## YOUR INSTRUCTIONS
Across the data, every line with the word "namespace" counts once; state the total alone.

:: INFORMATION SUPPLIED ::

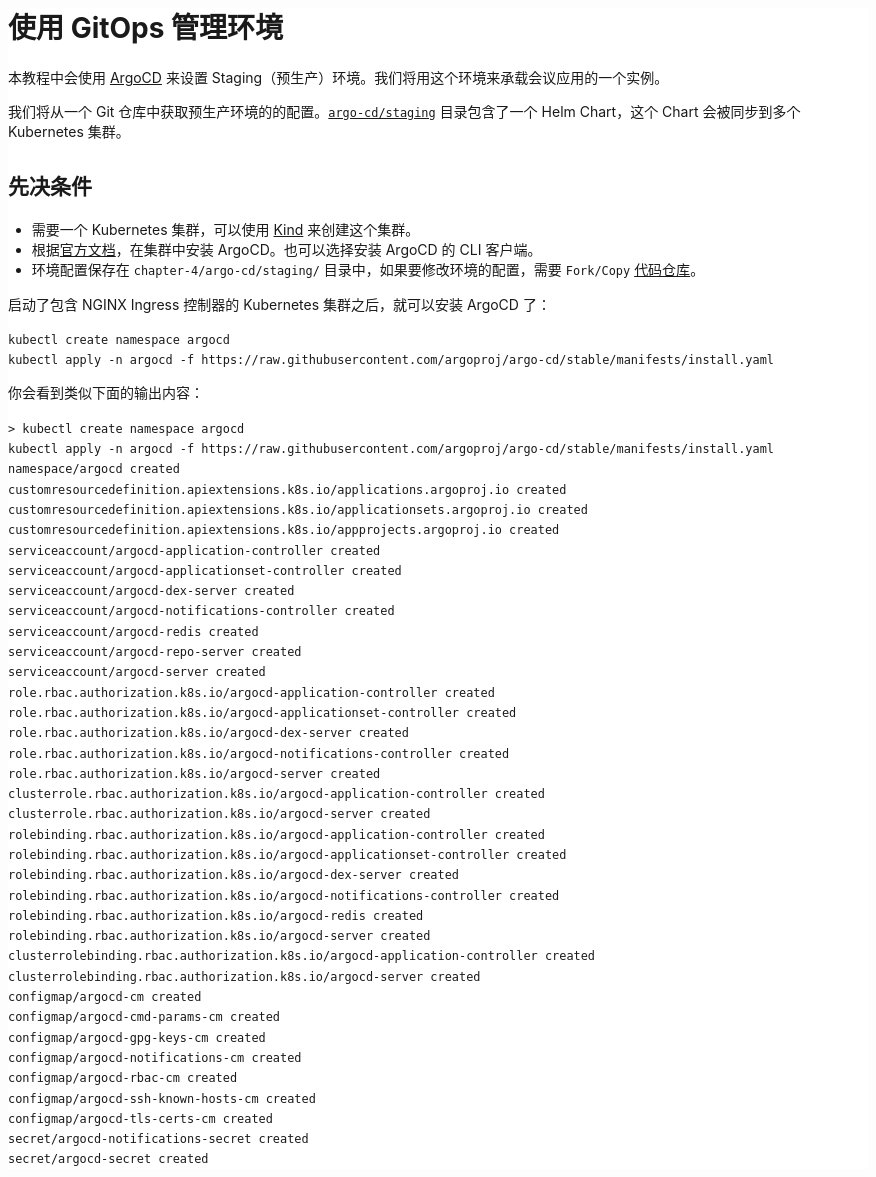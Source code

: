 # 使用 GitOps 管理环境

本教程中会使用 [ArgoCD](https://argo-cd.readthedocs.io/en/stable/) 来设置 Staging（预生产）环境。我们将用这个环境来承载会议应用的一个实例。

我们将从一个 Git 仓库中获取预生产环境的的配置。[`argo-cd/staging`](argo-cd/staging/) 目录包含了一个 Helm Chart，这个 Chart 会被同步到多个 Kubernetes 集群。

## 先决条件

- 需要一个 Kubernetes 集群，可以使用 [Kind](https://kind.sigs.k8s.io/) 来创建这个集群。
- 根据[官方文档](https://argo-cd.readthedocs.io/en/stable/getting_started/)，在集群中安装 ArgoCD。也可以选择安装 ArgoCD 的 CLI 客户端。
- 环境配置保存在 `chapter-4/argo-cd/staging/` 目录中，如果要修改环境的配置，需要 `Fork/Copy` [代码仓库](http://github.com/salaboy/platforms-on-k8s/)。

启动了包含 NGINX Ingress 控制器的 Kubernetes 集群之后，就可以安装 ArgoCD 了：

```
kubectl create namespace argocd
kubectl apply -n argocd -f https://raw.githubusercontent.com/argoproj/argo-cd/stable/manifests/install.yaml
```

你会看到类似下面的输出内容：

```
> kubectl create namespace argocd
kubectl apply -n argocd -f https://raw.githubusercontent.com/argoproj/argo-cd/stable/manifests/install.yaml
namespace/argocd created
customresourcedefinition.apiextensions.k8s.io/applications.argoproj.io created
customresourcedefinition.apiextensions.k8s.io/applicationsets.argoproj.io created
customresourcedefinition.apiextensions.k8s.io/appprojects.argoproj.io created
serviceaccount/argocd-application-controller created
serviceaccount/argocd-applicationset-controller created
serviceaccount/argocd-dex-server created
serviceaccount/argocd-notifications-controller created
serviceaccount/argocd-redis created
serviceaccount/argocd-repo-server created
serviceaccount/argocd-server created
role.rbac.authorization.k8s.io/argocd-application-controller created
role.rbac.authorization.k8s.io/argocd-applicationset-controller created
role.rbac.authorization.k8s.io/argocd-dex-server created
role.rbac.authorization.k8s.io/argocd-notifications-controller created
role.rbac.authorization.k8s.io/argocd-server created
clusterrole.rbac.authorization.k8s.io/argocd-application-controller created
clusterrole.rbac.authorization.k8s.io/argocd-server created
rolebinding.rbac.authorization.k8s.io/argocd-application-controller created
rolebinding.rbac.authorization.k8s.io/argocd-applicationset-controller created
rolebinding.rbac.authorization.k8s.io/argocd-dex-server created
rolebinding.rbac.authorization.k8s.io/argocd-notifications-controller created
rolebinding.rbac.authorization.k8s.io/argocd-redis created
rolebinding.rbac.authorization.k8s.io/argocd-server created
clusterrolebinding.rbac.authorization.k8s.io/argocd-application-controller created
clusterrolebinding.rbac.authorization.k8s.io/argocd-server created
configmap/argocd-cm created
configmap/argocd-cmd-params-cm created
configmap/argocd-gpg-keys-cm created
configmap/argocd-notifications-cm created
configmap/argocd-rbac-cm created
configmap/argocd-ssh-known-hosts-cm created
configmap/argocd-tls-certs-cm created
secret/argocd-notifications-secret created
secret/argocd-secret created
```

:::

## SOLUTION TO THIS EXERCISE
3